Even if you are not in the trucking business (yet), there have been many indicators about the chaos the industry has fallen under since the beginning of 2018. From lesser freighters seen on the highways to produce missing on supermarket shelves – the signals are clear – there is a truck driver shortage. This leads to the rise of freight costs, but what are the root causes of load price growth? Apart from the economic boost in 2014, there hasn’t been a year where freight volume or cost experienced such a significant breakthrough.
The year 2014 was tremendously successful for the transportation commerce – hitting $700.4 billion in revenue according to the ATA reports (exceeding $700 billion for the first time in the industry’s history), which was all due to market expansion, but what is happening now is more than that.
There are more than one reasons for the rising prices, which were first noted at the end of 2017, and precisely – after 18.Dec, when the ELD Mandate became effective.
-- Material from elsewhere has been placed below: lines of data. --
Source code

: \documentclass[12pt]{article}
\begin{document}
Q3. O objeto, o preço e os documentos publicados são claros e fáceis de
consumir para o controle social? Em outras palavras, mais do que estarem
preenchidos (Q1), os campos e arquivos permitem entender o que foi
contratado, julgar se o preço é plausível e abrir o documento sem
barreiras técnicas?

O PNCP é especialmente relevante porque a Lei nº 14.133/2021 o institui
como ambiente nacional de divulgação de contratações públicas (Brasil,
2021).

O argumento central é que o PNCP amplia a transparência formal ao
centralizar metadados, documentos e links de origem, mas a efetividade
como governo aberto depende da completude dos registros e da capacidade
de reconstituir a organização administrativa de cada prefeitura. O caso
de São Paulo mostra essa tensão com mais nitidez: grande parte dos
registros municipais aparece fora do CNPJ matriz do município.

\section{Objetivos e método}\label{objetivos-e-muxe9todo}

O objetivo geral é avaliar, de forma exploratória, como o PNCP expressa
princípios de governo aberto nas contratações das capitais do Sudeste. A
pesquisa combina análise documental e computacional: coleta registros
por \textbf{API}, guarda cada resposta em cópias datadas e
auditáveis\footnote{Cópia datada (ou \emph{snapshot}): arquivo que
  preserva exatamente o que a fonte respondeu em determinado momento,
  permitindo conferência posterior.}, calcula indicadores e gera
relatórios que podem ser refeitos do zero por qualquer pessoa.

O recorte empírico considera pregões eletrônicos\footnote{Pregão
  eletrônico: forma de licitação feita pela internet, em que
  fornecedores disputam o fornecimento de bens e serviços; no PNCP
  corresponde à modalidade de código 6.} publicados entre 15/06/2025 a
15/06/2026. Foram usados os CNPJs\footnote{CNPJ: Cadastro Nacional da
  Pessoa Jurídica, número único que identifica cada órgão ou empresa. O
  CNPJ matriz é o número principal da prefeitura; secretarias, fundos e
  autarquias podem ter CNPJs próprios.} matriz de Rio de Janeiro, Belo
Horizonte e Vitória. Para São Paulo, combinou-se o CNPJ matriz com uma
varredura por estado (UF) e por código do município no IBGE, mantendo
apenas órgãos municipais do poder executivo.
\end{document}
You may be asking yourself – how could the ELD influence the market and cause an increase in freight costs? The answer is both simple and more complicated, but we will get deeper into that. First of all, we will start with the fact that the ELD Mandate caused a huge CDL driver shortage – and especially an owner-operator shortage. All businesses are affected – but mostly small companies, operated by an independent contractor. Self-employed drivers experience the hard hit of the ELD – since the device must be synced with the engine, the chance to write misleading numbers in log books is practically nonexistent. Furthermore, being trackable through an ELD – fines are rising by the second, and speeding without paying the price is barely an option anymore.
Most owner-operators quit, because of the fear that they will not be able to earn the same amount of money anymore, which is not the case, but we will get to that later. Team driver loads used to be given to a single driver, and this was more than a conventional practice – it was the only possible way to work for many. E.g., a trucking corporation pays $1600 to a team for a single load, but a driver offers (or is offered) to do it alone for $1200 – a win-win situation for both the client and the driver. Since the ELD Mandate, such deals are impossible to make, because of the transparency of the whole process.
The despair that drivers will be earning half of what they were until now is the main reason why many owner-operators and CDL drivers gave up on their careers. All of these factors related to the ELD Mandate are partially causing the drivers shortage which results in freight costs rising immensely. Actually, according to our trusted sources – even if many CDL truck drivers haven’t resigned yet, a rise in load prices would have been observed due to the despair of transportation companies to keep their drivers. The concern that drivers may quit due to the doubt that they will be earning a lot of money made transportation corporations pay much more per delivered freight. We even have some examples on hand to show the difference between last and this year’s load prices:
Reefer Load: WI to OH – 420 miles: $1800 now vs. $1100 last year
Dry Van Load: WI to OH -673 miles: $1600 now vs. $1000 last year
As you can see – the difference is substantial with a 63,6% increase in the first and a 60% rise in the second example. So do not fall into discouragement – ELD Mandate might be changing the industry for the better. Not only do you work less (no need to fill out an inaccurate paper log on your HOS), but you will get more money at the end! What could be better than that? Not to mention the safety this regulation brings since most motor vehicle accidents are a result of overtiredness.
We believe it is an excellent time for you to join the trucking industry if you haven’t yet, and we, at CDL Advisor, are here to make it easier for you find that dream trucking job, regardless of your experience.
Even though the federal requirement is not new – it became effective in 2015 for some states and 2016 for other, its weight is felt more remarkably at a time where drivers shortage is at its peak. This law mandates states to require a Proof of Legal Presence in order to issue or renew a Commercial Driver’s License, along with a proof of residency in the state where the CDL is obtained. This means that CDL truck drivers must show proof of U.S. Citizenship, Lawful Permanent Residency, or Legal Presence making it impossible for many drivers to renew their existing CDL, since they are immigrants, and in many cases – illegal immigrants. Only foreigners from Mexico and Canada cannot receive a U.S. CDL.
They need to obtain it from their respective countries since The Federal Motor Carrier Safety Administration (FMCSA) has concluded that commercial licenses issued by Canadian provinces and territories, and the United Mexican States, are in accordance with U.S. law and standards.
Such regulations are yet another barrier and complication for many truck drivers, making the renewal of CDL unimaginable for a vast majority of the CDL drivers and owner-operators.
These colossal changes in the trucking industry – ELD Mandate and CDL Proof of Legal Presence regulation – are accountable for most truck drivers quitting their careers. As mentioned above, there might be a bright side regarding the ELD Mandate – more money, less work, as well as drivers being able to make higher demands.
One thing is sure – many experts and analysts suspected that the rise in loads prices would be temporary, but we at CDL Advisor, are expecting freight costs to remain high throughout the whole 2018.